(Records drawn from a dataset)
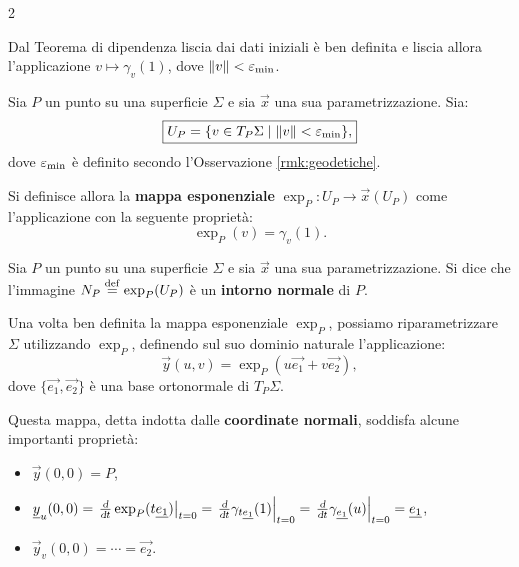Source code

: \begin{multicols*}{2}
\begin{remark}
        Dal Teorema di dipendenza liscia dai dati iniziali è ben definita e liscia allora l'applicazione
        $v \mapsto \gamma_v(1)$, dove $\norm{v} < \eps_{\textnormal{min}}$.
    \end{remark}

    \begin{definition}
        Sia $P$ un punto su una superficie $\Sigma$ e sia $\vec{x}$ una sua parametrizzazione.
        Sia:
        \[
            \boxed{U_P = \{ v \in T_P \Sigma \mid \norm{v} < \eps_{\textnormal{min}} \},}
        \]
        dove $\eps_{\textnormal{min}}$ è definito secondo l'Osservazione \ref{rmk:geodetiche}. \smallskip

        Si definisce allora la \textbf{mappa esponenziale} $\exp_P : U_P \to \vec{x}(U_P)$ come l'applicazione
        con la seguente proprietà:
        \[
            \boxed{\exp_P(v) = \gamma_v(1).}
        \]
    \end{definition}

    \begin{definition}
        Sia $P$ un punto su una superficie $\Sigma$ e sia $\vec{x}$ una sua parametrizzazione.
        Si dice che l'immagine $N_P \defeq \exp_P(U_P)$ è un \textbf{intorno normale} di $P$.
    \end{definition}

    \begin{remark}
        Una volta ben definita la mappa esponenziale $\exp_P$, possiamo riparametrizzare
        $\Sigma$ utilizzando $\exp_P$, definendo sul suo dominio naturale l'applicazione:
        \[
            \vec{y}(u, v) = \exp_P(u \vec{e_1} + v \vec{e_2}),
        \]
        dove $\{\vec{e_1}, \vec{e_2}\}$ è una base ortonormale di $T_P \Sigma$. \smallskip

        Questa mappa, detta indotta dalle \textbf{coordinate normali}, soddisfa alcune
        importanti proprietà:
        \begin{itemize}
            \item $\vec{y}(0, 0) = P$,
            \item $\vec{y}_u(0, 0) = \dertime{\exp_P(t \vec{e_1})}{t=0} =
                      \dertime{\gamma_{t \vec{e_1}}(1)}{t=0} =
                      \dertime{\gamma_{\vec{e_1}} (u)}{t=0} = \vec{e_1}$,
            \item $\vec{y}_v(0, 0) = \cdots = \vec{e_2}$.
        \end{itemize}
    \end{remark}


\end{multicols*}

- **TASK**:
Among the lines above, find each one containing the string "smallskip" and copy it.

- **RESPONSE BELOW**:
        dove $\eps_{\textnormal{min}}$ è definito secondo l'Osservazione \ref{rmk:geodetiche}. \smallskip
        dove $\{\vec{e_1}, \vec{e_2}\}$ è una base ortonormale di $T_P \Sigma$. \smallskip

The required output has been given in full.